* **Goal of the exercise**
From the listing below, extract each entry exactly as written, minus the images.

* **Supplied data**

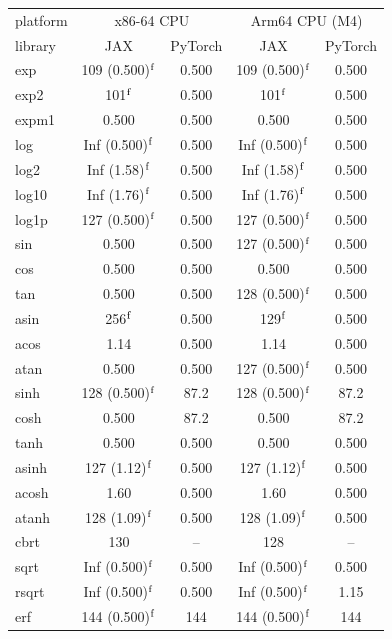 \begin{table}
\centering
\begin{small}
\begin{tabular}{|l|cc|cc|}
\hline
platform & \multicolumn{2}{c|}{x86-64 CPU} & \multicolumn{2}{c|}{Arm64 CPU (M4)} \\
library & JAX & PyTorch & JAX & PyTorch \\ \hline
exp & 109 (0.500)$^{\rm f}$ & 0.500 & 109 (0.500)$^{\rm f}$ & 0.500 \\
exp2 & 101$^{\rm f}$ & 0.500 & 101$^{\rm f}$ & 0.500 \\
expm1 & 0.500 & 0.500 & 0.500 & 0.500 \\
log & Inf (0.500)$^{\rm f}$ & 0.500 & Inf (0.500)$^{\rm f}$ & 0.500 \\
log2 & Inf (1.58)$^{\rm f}$ & 0.500 & Inf (1.58)$^{\rm f}$ & 0.500 \\
log10 & Inf (1.76)$^{\rm f}$ & 0.500 & Inf (1.76)$^{\rm f}$ & 0.500 \\
log1p & 127 (0.500)$^{\rm f}$ & 0.500 & 127 (0.500)$^{\rm f}$ & 0.500 \\
sin & 0.500 & 0.500 & 127 (0.500)$^{\rm f}$ & 0.500 \\
cos & 0.500 & 0.500 & 0.500 & 0.500 \\
tan & 0.500 & 0.500 & 128 (0.500)$^{\rm f}$ & 0.500 \\
asin & 256$^{\rm f}$ & 0.500 & 129$^{\rm f}$ & 0.500 \\
acos & 1.14 & 0.500 & 1.14 & 0.500 \\
atan & 0.500 & 0.500 & 127 (0.500)$^{\rm f}$ & 0.500 \\
sinh & 128 (0.500)$^{\rm f}$ & 87.2 & 128 (0.500)$^{\rm f}$ & 87.2 \\
cosh & 0.500 & 87.2 & 0.500 & 87.2 \\
tanh & 0.500 & 0.500 & 0.500 & 0.500 \\
asinh & 127 (1.12)$^{\rm f}$ & 0.500 & 127 (1.12)$^{\rm f}$ & 0.500 \\
acosh & 1.60 & 0.500 & 1.60 & 0.500 \\
atanh & 128 (1.09)$^{\rm f}$ & 0.500 & 128 (1.09)$^{\rm f}$ & 0.500 \\
cbrt & 130 & -- & 128 & -- \\
sqrt & Inf (0.500)$^{\rm f}$ & 0.500 & Inf (0.500)$^{\rm f}$ & 0.500 \\
rsqrt & Inf (0.500)$^{\rm f}$ & 0.500 & Inf (0.500)$^{\rm f}$ & 1.15 \\
erf & 144 (0.500)$^{\rm f}$ & 144 & 144 (0.500)$^{\rm f}$ & 144 \\

\end{tabular}
\end{small}
\end{table}
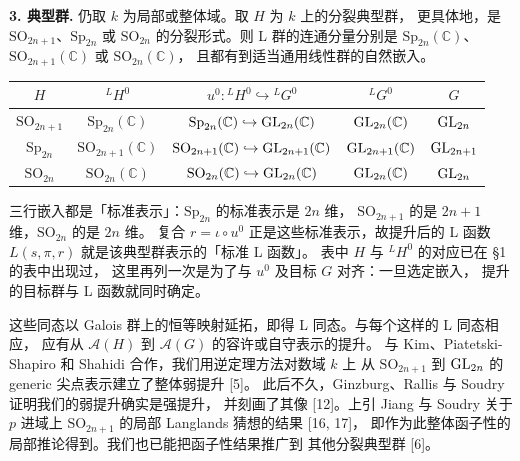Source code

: \par\medskip\noindent\textbf{3. 典型群.}\quad
仍取 $k$ 为局部或整体域。取 $H$ 为 $k$ 上的分裂典型群，
更具体地，是 $\mathrm{SO}_{2n+1}$、$\mathrm{Sp}_{2n}$ 或 $\mathrm{SO}_{2n}$
的分裂形式。则 L 群的连通分量分别是 $\mathrm{Sp}_{2n}(\mathbb{C})$、
$\mathrm{SO}_{2n+1}(\mathbb{C})$ 或 $\mathrm{SO}_{2n}(\mathbb{C})$，
且都有到适当通用线性群的自然嵌入。
\begin{center}
\begin{tabular}{ccccc}
\hline
$H$ & ${}^{L}H^{0}$ & $u^{0}\colon{}^{L}H^{0}\hookrightarrow{}^{L}G^{0}$
  & ${}^{L}G^{0}$ & $G$ \\
\hline
$\mathrm{SO}_{2n+1}$ & $\mathrm{Sp}_{2n}(\mathbb{C})$
  & $\mathrm{Sp}_{2n}(\mathbb{C})\hookrightarrow\mathrm{GL}_{2n}(\mathbb{C})$
  & $\mathrm{GL}_{2n}(\mathbb{C})$ & $\mathrm{GL}_{2n}$ \\
$\mathrm{Sp}_{2n}$ & $\mathrm{SO}_{2n+1}(\mathbb{C})$
  & $\mathrm{SO}_{2n+1}(\mathbb{C})\hookrightarrow\mathrm{GL}_{2n+1}(\mathbb{C})$
  & $\mathrm{GL}_{2n+1}(\mathbb{C})$ & $\mathrm{GL}_{2n+1}$ \\
$\mathrm{SO}_{2n}$ & $\mathrm{SO}_{2n}(\mathbb{C})$
  & $\mathrm{SO}_{2n}(\mathbb{C})\hookrightarrow\mathrm{GL}_{2n}(\mathbb{C})$
  & $\mathrm{GL}_{2n}(\mathbb{C})$ & $\mathrm{GL}_{2n}$ \\
\hline
\end{tabular}
\end{center}
\begin{annote}
三行嵌入都是「标准表示」：$\mathrm{Sp}_{2n}$ 的标准表示是 $2n$ 维，
$\mathrm{SO}_{2n+1}$ 的是 $2n+1$ 维，$\mathrm{SO}_{2n}$ 的是 $2n$ 维。
复合 $r=\iota\circ u^{0}$ 正是这些标准表示，故提升后的 L 函数
$L(s,\pi,r)$ 就是该典型群表示的「标准 L 函数」。
表中 $H$ 与 ${}^{L}H^{0}$ 的对应已在 \S1 的表中出现过，
这里再列一次是为了与 $u^{0}$ 及目标 $G$ 对齐：一旦选定嵌入，
提升的目标群与 L 函数就同时确定。
\par\vspace{0.15em}{\raggedleft 【来源：Borel, Proc.\ Symp.\ Pure Math.\ 33 (1979), \S\,3--4；Cogdell--Kim--Piatetski-Shapiro--Shahidi, Publ.\ Math.\ IHES 93 (2001), \S\,1（A）】\par}
\end{annote}

这些同态以 Galois 群上的恒等映射延拓，即得 L 同态。与每个这样的 L 同态相应，
应有从 $\mathcal{A}(H)$ 到 $\mathcal{A}(G)$ 的容许或自守表示的提升。
与 Kim、Piatetski-Shapiro 和 Shahidi 合作，我们用逆定理方法对数域 $k$ 上
从 $\mathrm{SO}_{2n+1}$ 到 $\mathrm{GL}_{2n}$ 的 generic 尖点表示建立了整体弱提升 [5]。
此后不久，Ginzburg、Rallis 与 Soudry 证明我们的弱提升确实是强提升，
并刻画了其像 [12]。上引 Jiang 与 Soudry 关于 $p$ 进域上
$\mathrm{SO}_{2n+1}$ 的局部 Langlands 猜想的结果 [16, 17]，
即作为此整体函子性的局部推论得到。我们也已能把函子性结果推广到
其他分裂典型群 [6]。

* **Response for this exercise**
 \begin{table}
\centering
\begin{small}
\begin{tabular}{|l|cc|cc|}
\hline
platform & \multicolumn{2}{c|}{x86-64 CPU} & \multicolumn{2}{c|}{Arm64 CPU (M4)} \\
library & JAX & PyTorch & JAX & PyTorch \\ \hline
exp & 109 (0.500)$^{\rm f}$ & 0.500 & 109 (0.500)$^{\rm f}$ & 0.500 \\
exp2 & 101$^{\rm f}$ & 0.500 & 101$^{\rm f}$ & 0.500 \\
expm1 & 0.500 & 0.500 & 0.500 & 0.500 \\
log & Inf (0.500)$^{\rm f}$ & 0.500 & Inf (0.500)$^{\rm f}$ & 0.500 \\
log2 & Inf (1.58)$^{\rm f}$ & 0.500 & Inf (1.58)$^{\rm f}$ & 0.500 \\
log10 & Inf (1.76)$^{\rm f}$ & 0.500 & Inf (1.76)$^{\rm f}$ & 0.500 \\
log1p & 127 (0.500)$^{\rm f}$ & 0.500 & 127 (0.500)$^{\rm f}$ & 0.500 \\
sin & 0.500 & 0.500 & 127 (0.500)$^{\rm f}$ & 0.500 \\
cos & 0.500 & 0.500 & 0.500 & 0.500 \\
tan & 0.500 & 0.500 & 128 (0.500)$^{\rm f}$ & 0.500 \\
asin & 256$^{\rm f}$ & 0.500 & 129$^{\rm f}$ & 0.500 \\
acos & 1.14 & 0.500 & 1.14 & 0.500 \\
atan & 0.500 & 0.500 & 127 (0.500)$^{\rm f}$ & 0.500 \\
sinh & 128 (0.500)$^{\rm f}$ & 87.2 & 128 (0.500)$^{\rm f}$ & 87.2 \\
cosh & 0.500 & 87.2 & 0.500 & 87.2 \\
tanh & 0.500 & 0.500 & 0.500 & 0.500 \\
asinh & 127 (1.12)$^{\rm f}$ & 0.500 & 127 (1.12)$^{\rm f}$ & 0.500 \\
acosh & 1.60 & 0.500 & 1.60 & 0.500 \\
atanh & 128 (1.09)$^{\rm f}$ & 0.500 & 128 (1.09)$^{\rm f}$ & 0.500 \\
cbrt & 130 & -- & 128 & -- \\
sqrt & Inf (0.500)$^{\rm f}$ & 0.500 & Inf (0.500)$^{\rm f}$ & 0.500 \\
rsqrt & Inf (0.500)$^{\rm f}$ & 0.500 & Inf (0.500)$^{\rm f}$ & 1.15 \\
erf & 144 (0.500)$^{\rm f}$ & 144 & 144 (0.500)$^{\rm f}$ & 144 \\

\end{tabular}
\end{small}
\end{table}
Source code

: \par\medskip\noindent\textbf{3. 典型群.}\quad
仍取 $k$ 为局部或整体域。取 $H$ 为 $k$ 上的分裂典型群，
更具体地，是 $\mathrm{SO}_{2n+1}$、$\mathrm{Sp}_{2n}$ 或 $\mathrm{SO}_{2n}$
的分裂形式。则 L 群的连通分量分别是 $\mathrm{Sp}_{2n}(\mathbb{C})$、
$\mathrm{SO}_{2n+1}(\mathbb{C})$ 或 $\mathrm{SO}_{2n}(\mathbb{C})$，
且都有到适当通用线性群的自然嵌入。
\begin{center}
\begin{tabular}{ccccc}
\hline
$H$ & ${}^{L}H^{0}$ & $u^{0}\colon{}^{L}H^{0}\hookrightarrow{}^{L}G^{0}$
  & ${}^{L}G^{0}$ & $G$ \\
\hline
$\mathrm{SO}_{2n+1}$ & $\mathrm{Sp}_{2n}(\mathbb{C})$
  & $\mathrm{Sp}_{2n}(\mathbb{C})\hookrightarrow\mathrm{GL}_{2n}(\mathbb{C})$
  & $\mathrm{GL}_{2n}(\mathbb{C})$ & $\mathrm{GL}_{2n}$ \\
$\mathrm{Sp}_{2n}$ & $\mathrm{SO}_{2n+1}(\mathbb{C})$
  & $\mathrm{SO}_{2n+1}(\mathbb{C})\hookrightarrow\mathrm{GL}_{2n+1}(\mathbb{C})$
  & $\mathrm{GL}_{2n+1}(\mathbb{C})$ & $\mathrm{GL}_{2n+1}$ \\
$\mathrm{SO}_{2n}$ & $\mathrm{SO}_{2n}(\mathbb{C})$
  & $\mathrm{SO}_{2n}(\mathbb{C})\hookrightarrow\mathrm{GL}_{2n}(\mathbb{C})$
  & $\mathrm{GL}_{2n}(\mathbb{C})$ & $\mathrm{GL}_{2n}$ \\
\hline
\end{tabular}
\end{center}
\begin{annote}
三行嵌入都是「标准表示」：$\mathrm{Sp}_{2n}$ 的标准表示是 $2n$ 维，
$\mathrm{SO}_{2n+1}$ 的是 $2n+1$ 维，$\mathrm{SO}_{2n}$ 的是 $2n$ 维。
复合 $r=\iota\circ u^{0}$ 正是这些标准表示，故提升后的 L 函数
$L(s,\pi,r)$ 就是该典型群表示的「标准 L 函数」。
表中 $H$ 与 ${}^{L}H^{0}$ 的对应已在 \S1 的表中出现过，
这里再列一次是为了与 $u^{0}$ 及目标 $G$ 对齐：一旦选定嵌入，
提升的目标群与 L 函数就同时确定。
\par\vspace{0.15em}{\raggedleft 【来源：Borel, Proc.\ Symp.\ Pure Math.\ 33 (1979), \S\,3--4；Cogdell--Kim--Piatetski-Shapiro--Shahidi, Publ.\ Math.\ IHES 93 (2001), \S\,1（A）】\par}
\end{annote}

这些同态以 Galois 群上的恒等映射延拓，即得 L 同态。与每个这样的 L 同态相应，
应有从 $\mathcal{A}(H)$ 到 $\mathcal{A}(G)$ 的容许或自守表示的提升。
与 Kim、Piatetski-Shapiro 和 Shahidi 合作，我们用逆定理方法对数域 $k$ 上
从 $\mathrm{SO}_{2n+1}$ 到 $\mathrm{GL}_{2n}$ 的 generic 尖点表示建立了整体弱提升 [5]。
此后不久，Ginzburg、Rallis 与 Soudry 证明我们的弱提升确实是强提升，
并刻画了其像 [12]。上引 Jiang 与 Soudry 关于 $p$ 进域上
$\mathrm{SO}_{2n+1}$ 的局部 Langlands 猜想的结果 [16, 17]，
即作为此整体函子性的局部推论得到。我们也已能把函子性结果推广到
其他分裂典型群 [6]。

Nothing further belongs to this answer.